Aus dem Grund schneide ich, seit mein Sohn sechs Monate alt ist, selbst. Und es sieht okay aus. Er trägt sie halb-lang, das macht den Haarschnitt etwas flexibler. Manchmal vorne wohl etwas zu lang. Das merke ich daran, dass Oma ihm mal wieder ein Spängchen in den Pony geklemmt hat, weil sie der Meinung ist, er könne sonst ja gar nichts sehen.

Ich gebe mir echt Mühe...

... aber es ist eine Gratwanderung zwischen zu viel abschneiden, zu wenig abschneiden, zu schief, zu topfig oder zu fransig. Manchmal sieht er nach dem Haarschnitt für einige Tage aus wie ein Idiot, manchmal klopfe ich mir danach auf die Schulter und bin davon überzeugt, demnächst einen eigenen Kinder-Friseursalon als zweites Standbein eröffnen zu können. Das Outcome steht und fällt mit meiner Geduld – und der Fähigkeit meines Sohnes, beim Peppa Wutz gucken still zu sitzen.

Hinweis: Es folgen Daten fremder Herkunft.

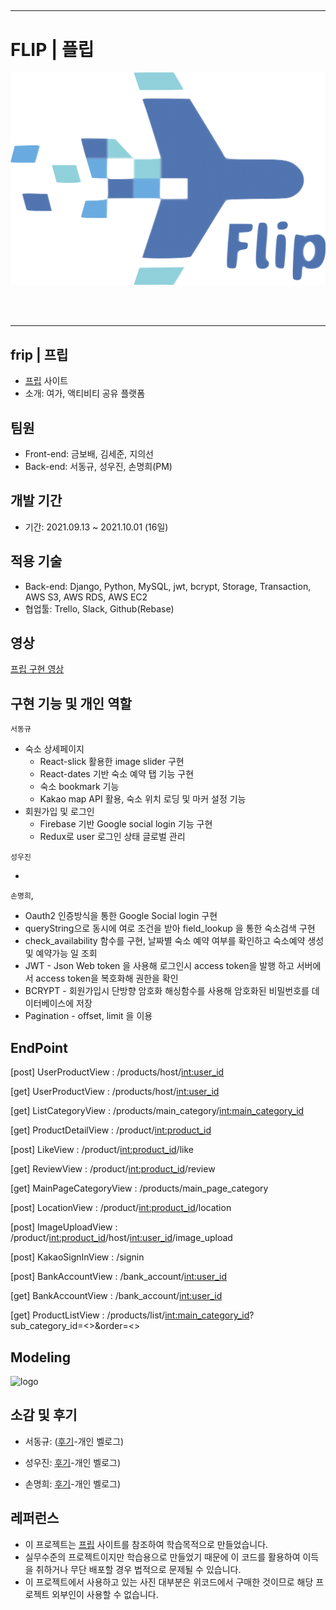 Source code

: ##

---

# FLIP | 플립

<img src='./flip_log.png' alt='logo'>

<br><br>

---

## frip | 프립

- [프립](https://www.frip.co.kr/) 사이트
- 소개: 여가, 액티비티 공유 플랫폼



## 팀원

- Front-end: 금보배, 김세준, 지의선
- Back-end: 서동규, 성우진, 손명희(PM)



## 개발 기간

- 기간: 2021.09.13 ~ 2021.10.01 (16일)



## 적용 기술

- Back-end: Django, Python, MySQL, jwt, bcrypt, Storage, Transaction, AWS S3, AWS RDS, AWS EC2
- 협업툴: Trello, Slack, Github(Rebase)



## 영상

[프립 구현 영상](http://www.youtube.com)



## 구현 기능 및 개인 역할

`서동규`

- 숙소 상세페이지
  - React-slick 활용한 image slider 구현
  - React-dates 기반 숙소 예약 탭 기능 구현
  - 숙소 bookmark 기능
  - Kakao map API 활용, 숙소 위치 로딩 및 마커 설정 기능
- 회원가입 및 로그인
  - Firebase 기반 Google social login 기능 구현
  - Redux로 user 로그인 상태 글로벌 관리

`성우진`

-

`손명희`,

- Oauth2 인증방식을 통한 Google Social login 구현 
- queryString으로 동시에 여로 조건을 받아  field_lookup 을 통한 숙소검색 구현
- check_availability 함수를 구현, 날짜별 숙소 예약 여부를 확인하고 숙소예약 생성 및 예약가능 일 조회
- JWT -  Json Web token 을 사용해 로그인시 access token을 발행 하고 서버에서 access token을 복호화해 권한을 확인
- BCRYPT - 회원가입시 단방향 암호화 해싱함수를 사용해 암호화된  비밀번호를 데이터베이스에 저장
- Pagination - offset, limit 을 이용


## EndPoint

[post] UserProductView         : /products/host/<int:user_id> <br>

[get] UserProductView          : /products/host/<int:user_id> <br>

[get] ListCategoryView         : /products/main_category/<int:main_category_id> <br>

[get] ProductDetailView        : /product/<int:product_id> <br>

[post] LikeView                : /product/<int:product_id>/like<br>

[get] ReviewView               : /product/<int:product_id>/review <br>

[get] MainPageCategoryView     : /products/main_page_category

[post] LocationView            : /product/<int:product_id>/location

[post] ImageUploadView         : /product/<int:product_id>/host/<int:user_id>/image_upload

[post] KakaoSignInView         : /signin

[post] BankAccountView         : /bank_account/<int:user_id>

[get] BankAccountView          : /bank_account/<int:user_id>

[get] ProductListView          : /products/list/<int:main_category_id>?sub_category_id=<>&order=<>



## Modeling

<img src='public/abb_model.png' alt='logo'>

## 소감 및 후기

- 서동규: ([후기](https://업로드후수정.com)-개인 벨로그)

- 성우진: [후기](https://업로드후수정.com)-개인 벨로그)

- 손명희: [후기](https://업로드후수정.com)-개인 벨로그)


## 레퍼런스

- 이 프로젝트는 [프립](https://www.frip.co.kr/) 사이트를 참조하여 학습목적으로 만들었습니다.
- 실무수준의 프로젝트이지만 학습용으로 만들었기 때문에 이 코드를 활용하여 이득을 취하거나 무단 배포할 경우 법적으로 문제될 수 있습니다.
- 이 프로젝트에서 사용하고 있는 사진 대부분은 위코드에서 구매한 것이므로 해당 프로젝트 외부인이 사용할 수 없습니다. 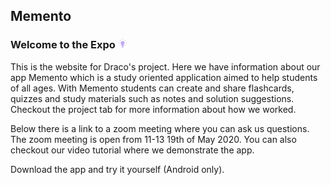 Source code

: ## Memento

### Welcome to the Expo  <img width='3%' src="lamp (1).png?raw=true"/> 

This is the website for Draco's project. Here we have information about our app Memento which is a study oriented application aimed to help students of all ages. With Memento students can create and share flashcards, quizzes and study materials such as notes and solution suggestions. Checkout the project tab for more information about how we worked.

Below there is a link to a zoom meeting where you can ask us questions. The zoom meeting is open from 11-13 19th of May 2020. You can also checkout our video tutorial where we demonstrate the app. 
<!--### Video Tutorial-->

Download the app and try it yourself (Android only). 
<!--(länk här)-->
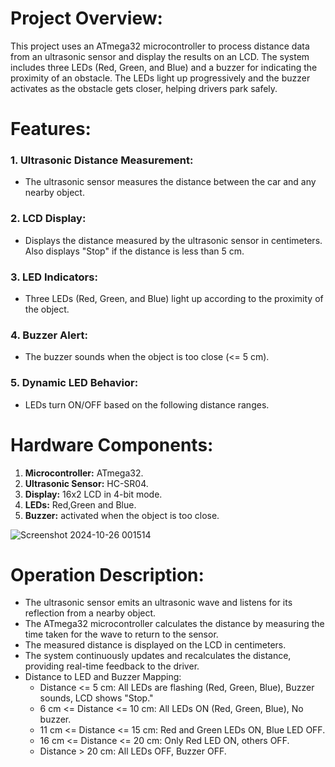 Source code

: # **Project Overview:**
This project uses an ATmega32 microcontroller to process distance data
from an ultrasonic sensor and display the results on an LCD. The system
includes three LEDs (Red, Green, and Blue) and a buzzer for indicating the
proximity of an obstacle. The LEDs light up progressively and the buzzer
activates as the obstacle gets closer, helping drivers park safely.

 # **Features:**
### 1. **Ultrasonic Distance Measurement:**
- The ultrasonic sensor measures the distance between the car and any nearby object.

### 2. **LCD Display:**
- Displays the distance measured by the ultrasonic sensor in centimeters. Also displays "Stop" if the distance is less than 5 cm.
  
### 3.  **LED Indicators:**
- Three LEDs (Red, Green, and Blue) light up according to the proximity of the object.

### 4. **Buzzer Alert:**
- The buzzer sounds when the object is too close (<= 5 cm).

### 5. **Dynamic LED Behavior:**
- LEDs turn ON/OFF based on the following distance ranges.


# **Hardware Components:**
 1. **Microcontroller:** ATmega32.
 2. **Ultrasonic Sensor:** HC-SR04.
 3. **Display:** 16x2 LCD in 4-bit mode.
 4. **LEDs:** Red,Green and Blue.
 5. **Buzzer:** activated when the object is too close.

![Screenshot 2024-10-26 001514](https://github.com/user-attachments/assets/4e8ff323-0c4a-4098-8eb4-e5b5094a2c42)




# **Operation Description:**
- The ultrasonic sensor emits an ultrasonic wave and listens for its reflection from a nearby object.
- The ATmega32 microcontroller calculates the distance by measuring the time taken for the wave to return to the sensor.
- The measured distance is displayed on the LCD in centimeters.
- The system continuously updates and recalculates the distance, providing real-time feedback to the driver.
- Distance to LED and Buzzer Mapping:
    - Distance <= 5 cm: All LEDs are flashing (Red, Green, Blue), Buzzer sounds, LCD shows "Stop."
    - 6 cm <= Distance <= 10 cm: All LEDs ON (Red, Green, Blue), No buzzer.
    - 11 cm <= Distance <= 15 cm: Red and Green LEDs ON, Blue LED OFF.
    - 16 cm <= Distance <= 20 cm: Only Red LED ON, others OFF.
    - Distance > 20 cm: All LEDs OFF, Buzzer OFF.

Jaja, schon gut, ich seh’s ein: Für manche Dinge braucht man einfach einen Profi! Aber solange der Große sich nicht beschwert, ich die Kommentare anderer Mütter noch als Kompliment deute und in der Lage bin, mir einzureden, dass es sich um eine Frisur handelt, was ich da auf dem Kopf meines Sohnes kreiert habe, lasse ich es so weiterlaufen.